Die Verjährungsfrist hat den Zweck den _“Rechtsfrieden”_ wieder herzustellen, dem
Täter eine Resozialisierung, also eine Wiedereingliederung in die Gesellschaft, 
zu ermöglichen. Dabei geht man von bestimmten Umständen aus, die eine **Strafverfolgung**
nach einer gewissen Zeit nicht mehr sinnvoll erscheinen lassen:

 * Der positive Abschreckungseffekt durch die Verurteilung geht verloren.
 * Das Bedürfnis nach Bestrafung und der Sinn der Strafe nehmen mit der Zeit ab.
 * Zeugenaussagen und Beweismittel sind nach einer gewissen Zeit nicht mehr brauchbar.

## Die einzelnen Verjährungsfristen im Detail

Die **Fristen der Strafverfolgungsverjährung** sind in **§ 78a StGB** geregelt und
sehen wie folgt aus:

 * Höchstmaß unter einem Jahr: Verjährung nach drei Jahren
 * Höchstmaß über einem Jahr: Verjährung nach fünf Jahren
 * Höchstmaß über fünf Jahre: Verjährung nach zehn Jahren
 * Höchstmaß über zehn Jahren: Verjährung nach zwanzig Jahren
 * Höchstmaß lebenslange Freiheitsstrafe: Verjährung nach dreißig Jahren

Dies sieht auf den ersten Blick ganz simpel aus, ist es aber leider nicht.

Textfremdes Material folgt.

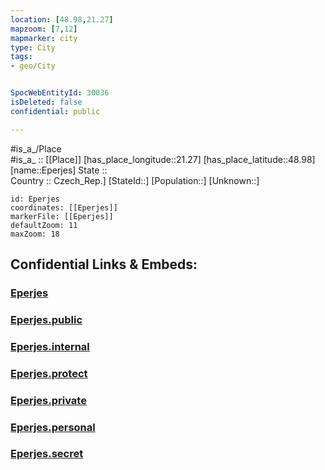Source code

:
 ```yaml
---
location: [48.98,21.27] 
mapzoom: [7,12] 
mapmarker: city 
type: City
tags:
- geo/City


SpocWebEntityId: 30036
isDeleted: false
confidential: public

---
```

#is_a_/Place  
#is_a_ :: [[Place]] 
[has_place_longitude::21.27] 
[has_place_latitude::48.98] 
[name::Eperjes] 
State ::  
Country :: Czech_Rep.] 
[StateId::] 
[Population::] 
[Unknown::] 


```leaflet
id: Eperjes
coordinates: [[Eperjes]] 
markerFile: [[Eperjes]] 
defaultZoom: 11 
maxZoom: 18
```


## Confidential Links & Embeds: 

### [Eperjes](/_Standards/Earth/Continent/Europe/Europe~Central/Slovakia/Regions~Slovakia/Prešovský/City/Eperjes.md) 

### [Eperjes.public](/_public/Earth/Continent/Europe/Europe~Central/Slovakia/Regions~Slovakia/Prešovský/City/Eperjes.public.md) 

### [Eperjes.internal](/_internal/Earth/Continent/Europe/Europe~Central/Slovakia/Regions~Slovakia/Prešovský/City/Eperjes.internal.md) 

### [Eperjes.protect](/_protect/Earth/Continent/Europe/Europe~Central/Slovakia/Regions~Slovakia/Prešovský/City/Eperjes.protect.md) 

### [Eperjes.private](/_private/Earth/Continent/Europe/Europe~Central/Slovakia/Regions~Slovakia/Prešovský/City/Eperjes.private.md) 

### [Eperjes.personal](/_personal/Earth/Continent/Europe/Europe~Central/Slovakia/Regions~Slovakia/Prešovský/City/Eperjes.personal.md) 

### [Eperjes.secret](/_secret/Earth/Continent/Europe/Europe~Central/Slovakia/Regions~Slovakia/Prešovský/City/Eperjes.secret.md)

Beispielsweise “steht” auf einen **ordinären Diebstahl**, § 242 StGB, Freiheitsstrafe
bis zu fünf Jahren. Die Verjährungsfrist läuft also fünf Jahre. Beim besonders schweren
Fall des Diebstahls, § 243 StGB beträgt die Freiheitsstrafe bis 10 Jahre. Die Verjährungsfrist
ist aber trotzdem nur fünf Jahre. Warum? Weil **§ 243 StGB** eine Strafschärfungsvorschrift
ist, die wegen § 78a Abs. 4 bei der Berechnung der Verjährungsfrist nicht mitzählt.
Wieder anders ist es aber beim Wohnungseinbruchsdiebstahl, **§ 244 StGB**: Hier 
liegt ein eigener Tatbestand vor mit dem Ergebnis, dass die Verjährungsfrist 10 
Jahre beträgt.

## Wann beginnt die gesetzliche Verjährungsfrist?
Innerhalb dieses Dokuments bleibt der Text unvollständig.